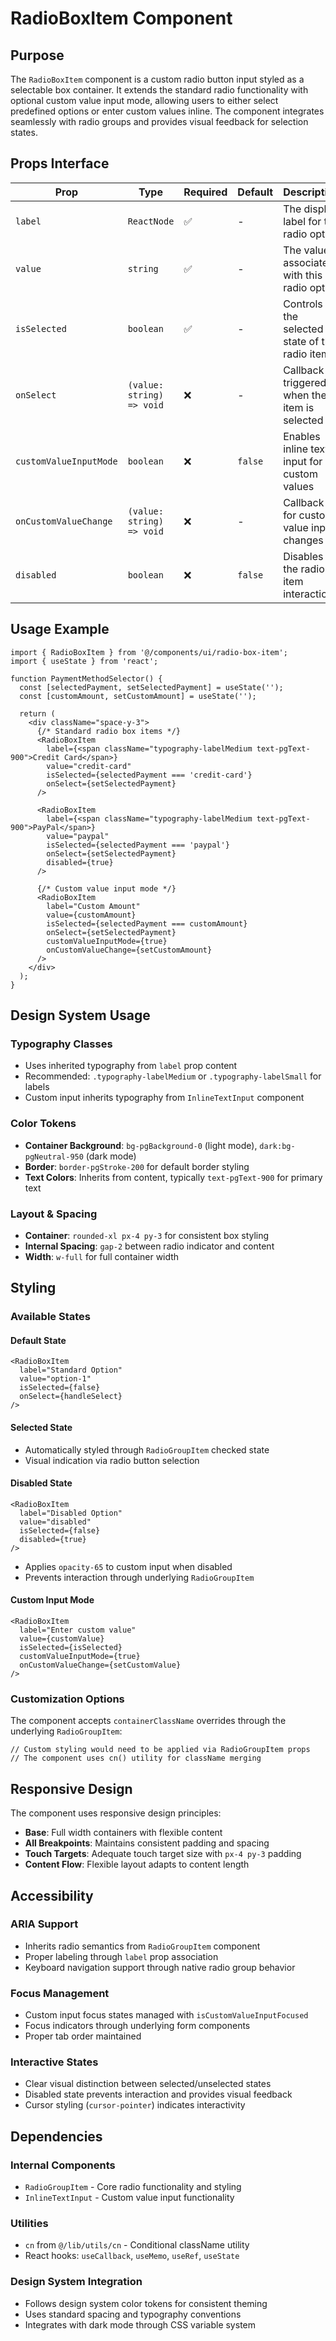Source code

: # RadioBoxItem Component

## Purpose

The `RadioBoxItem` component is a custom radio button input styled as a selectable box container. It extends the standard radio functionality with optional custom value input mode, allowing users to either select predefined options or enter custom values inline. The component integrates seamlessly with radio groups and provides visual feedback for selection states.

## Props Interface

| Prop | Type | Required | Default | Description |
|------|------|----------|---------|-------------|
| `label` | `ReactNode` | ✅ | - | The display label for the radio option |
| `value` | `string` | ✅ | - | The value associated with this radio option |
| `isSelected` | `boolean` | ✅ | - | Controls the selected state of the radio item |
| `onSelect` | `(value: string) => void` | ❌ | - | Callback triggered when the item is selected |
| `customValueInputMode` | `boolean` | ❌ | `false` | Enables inline text input for custom values |
| `onCustomValueChange` | `(value: string) => void` | ❌ | - | Callback for custom value input changes |
| `disabled` | `boolean` | ❌ | `false` | Disables the radio item interaction |

## Usage Example

```tsx
import { RadioBoxItem } from '@/components/ui/radio-box-item';
import { useState } from 'react';

function PaymentMethodSelector() {
  const [selectedPayment, setSelectedPayment] = useState('');
  const [customAmount, setCustomAmount] = useState('');

  return (
    <div className="space-y-3">
      {/* Standard radio box items */}
      <RadioBoxItem
        label={<span className="typography-labelMedium text-pgText-900">Credit Card</span>}
        value="credit-card"
        isSelected={selectedPayment === 'credit-card'}
        onSelect={setSelectedPayment}
      />
      
      <RadioBoxItem
        label={<span className="typography-labelMedium text-pgText-900">PayPal</span>}
        value="paypal"
        isSelected={selectedPayment === 'paypal'}
        onSelect={setSelectedPayment}
        disabled={true}
      />

      {/* Custom value input mode */}
      <RadioBoxItem
        label="Custom Amount"
        value={customAmount}
        isSelected={selectedPayment === customAmount}
        onSelect={setSelectedPayment}
        customValueInputMode={true}
        onCustomValueChange={setCustomAmount}
      />
    </div>
  );
}
```

## Design System Usage

### Typography Classes
- Uses inherited typography from `label` prop content
- Recommended: `.typography-labelMedium` or `.typography-labelSmall` for labels
- Custom input inherits typography from `InlineTextInput` component

### Color Tokens
- **Container Background**: `bg-pgBackground-0` (light mode), `dark:bg-pgNeutral-950` (dark mode)
- **Border**: `border-pgStroke-200` for default border styling
- **Text Colors**: Inherits from content, typically `text-pgText-900` for primary text

### Layout & Spacing
- **Container**: `rounded-xl px-4 py-3` for consistent box styling
- **Internal Spacing**: `gap-2` between radio indicator and content
- **Width**: `w-full` for full container width

## Styling

### Available States

#### Default State
```tsx
<RadioBoxItem
  label="Standard Option"
  value="option-1"
  isSelected={false}
  onSelect={handleSelect}
/>
```

#### Selected State
- Automatically styled through `RadioGroupItem` checked state
- Visual indication via radio button selection

#### Disabled State
```tsx
<RadioBoxItem
  label="Disabled Option"
  value="disabled"
  isSelected={false}
  disabled={true}
/>
```
- Applies `opacity-65` to custom input when disabled
- Prevents interaction through underlying `RadioGroupItem`

#### Custom Input Mode
```tsx
<RadioBoxItem
  label="Enter custom value"
  value={customValue}
  isSelected={isSelected}
  customValueInputMode={true}
  onCustomValueChange={setCustomValue}
/>
```

### Customization Options

The component accepts `containerClassName` overrides through the underlying `RadioGroupItem`:

```tsx
// Custom styling would need to be applied via RadioGroupItem props
// The component uses cn() utility for className merging
```

## Responsive Design

The component uses responsive design principles:

- **Base**: Full width containers with flexible content
- **All Breakpoints**: Maintains consistent padding and spacing
- **Touch Targets**: Adequate touch target size with `px-4 py-3` padding
- **Content Flow**: Flexible layout adapts to content length

## Accessibility

### ARIA Support
- Inherits radio semantics from `RadioGroupItem` component
- Proper labeling through `label` prop association
- Keyboard navigation support through native radio group behavior

### Focus Management
- Custom input focus states managed with `isCustomValueInputFocused`
- Focus indicators through underlying form components
- Proper tab order maintained

### Interactive States
- Clear visual distinction between selected/unselected states
- Disabled state prevents interaction and provides visual feedback
- Cursor styling (`cursor-pointer`) indicates interactivity

## Dependencies

### Internal Components
- `RadioGroupItem` - Core radio functionality and styling
- `InlineTextInput` - Custom value input functionality

### Utilities
- `cn` from `@/lib/utils/cn` - Conditional className utility
- React hooks: `useCallback`, `useMemo`, `useRef`, `useState`

### Design System Integration
- Follows design system color tokens for consistent theming
- Uses standard spacing and typography conventions
- Integrates with dark mode through CSS variable system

★ ★ ★ ★ ★

• **WHAT THE TASK ASKS**: In your transcription of the listing above, match each line exactly and include no pictures.

• **ANSWER**:
Source code

: # RadioBoxItem Component

## Purpose

The `RadioBoxItem` component is a custom radio button input styled as a selectable box container. It extends the standard radio functionality with optional custom value input mode, allowing users to either select predefined options or enter custom values inline. The component integrates seamlessly with radio groups and provides visual feedback for selection states.

## Props Interface

| Prop | Type | Required | Default | Description |
|------|------|----------|---------|-------------|
| `label` | `ReactNode` | ✅ | - | The display label for the radio option |
| `value` | `string` | ✅ | - | The value associated with this radio option |
| `isSelected` | `boolean` | ✅ | - | Controls the selected state of the radio item |
| `onSelect` | `(value: string) => void` | ❌ | - | Callback triggered when the item is selected |
| `customValueInputMode` | `boolean` | ❌ | `false` | Enables inline text input for custom values |
| `onCustomValueChange` | `(value: string) => void` | ❌ | - | Callback for custom value input changes |
| `disabled` | `boolean` | ❌ | `false` | Disables the radio item interaction |

## Usage Example

```tsx
import { RadioBoxItem } from '@/components/ui/radio-box-item';
import { useState } from 'react';

function PaymentMethodSelector() {
  const [selectedPayment, setSelectedPayment] = useState('');
  const [customAmount, setCustomAmount] = useState('');

  return (
    <div className="space-y-3">
      {/* Standard radio box items */}
      <RadioBoxItem
        label={<span className="typography-labelMedium text-pgText-900">Credit Card</span>}
        value="credit-card"
        isSelected={selectedPayment === 'credit-card'}
        onSelect={setSelectedPayment}
      />
      
      <RadioBoxItem
        label={<span className="typography-labelMedium text-pgText-900">PayPal</span>}
        value="paypal"
        isSelected={selectedPayment === 'paypal'}
        onSelect={setSelectedPayment}
        disabled={true}
      />

      {/* Custom value input mode */}
      <RadioBoxItem
        label="Custom Amount"
        value={customAmount}
        isSelected={selectedPayment === customAmount}
        onSelect={setSelectedPayment}
        customValueInputMode={true}
        onCustomValueChange={setCustomAmount}
      />
    </div>
  );
}
```

## Design System Usage

### Typography Classes
- Uses inherited typography from `label` prop content
- Recommended: `.typography-labelMedium` or `.typography-labelSmall` for labels
- Custom input inherits typography from `InlineTextInput` component

### Color Tokens
- **Container Background**: `bg-pgBackground-0` (light mode), `dark:bg-pgNeutral-950` (dark mode)
- **Border**: `border-pgStroke-200` for default border styling
- **Text Colors**: Inherits from content, typically `text-pgText-900` for primary text

### Layout & Spacing
- **Container**: `rounded-xl px-4 py-3` for consistent box styling
- **Internal Spacing**: `gap-2` between radio indicator and content
- **Width**: `w-full` for full container width

## Styling

### Available States

#### Default State
```tsx
<RadioBoxItem
  label="Standard Option"
  value="option-1"
  isSelected={false}
  onSelect={handleSelect}
/>
```

#### Selected State
- Automatically styled through `RadioGroupItem` checked state
- Visual indication via radio button selection

#### Disabled State
```tsx
<RadioBoxItem
  label="Disabled Option"
  value="disabled"
  isSelected={false}
  disabled={true}
/>
```
- Applies `opacity-65` to custom input when disabled
- Prevents interaction through underlying `RadioGroupItem`

#### Custom Input Mode
```tsx
<RadioBoxItem
  label="Enter custom value"
  value={customValue}
  isSelected={isSelected}
  customValueInputMode={true}
  onCustomValueChange={setCustomValue}
/>
```

### Customization Options

The component accepts `containerClassName` overrides through the underlying `RadioGroupItem`:

```tsx
// Custom styling would need to be applied via RadioGroupItem props
// The component uses cn() utility for className merging
```

## Responsive Design

The component uses responsive design principles:

- **Base**: Full width containers with flexible content
- **All Breakpoints**: Maintains consistent padding and spacing
- **Touch Targets**: Adequate touch target size with `px-4 py-3` padding
- **Content Flow**: Flexible layout adapts to content length

## Accessibility

### ARIA Support
- Inherits radio semantics from `RadioGroupItem` component
- Proper labeling through `label` prop association
- Keyboard navigation support through native radio group behavior

### Focus Management
- Custom input focus states managed with `isCustomValueInputFocused`
- Focus indicators through underlying form components
- Proper tab order maintained

### Interactive States
- Clear visual distinction between selected/unselected states
- Disabled state prevents interaction and provides visual feedback
- Cursor styling (`cursor-pointer`) indicates interactivity

## Dependencies

### Internal Components
- `RadioGroupItem` - Core radio functionality and styling
- `InlineTextInput` - Custom value input functionality

### Utilities
- `cn` from `@/lib/utils/cn` - Conditional className utility
- React hooks: `useCallback`, `useMemo`, `useRef`, `useState`

### Design System Integration
- Follows design system color tokens for consistent theming
- Uses standard spacing and typography conventions
- Integrates with dark mode through CSS variable system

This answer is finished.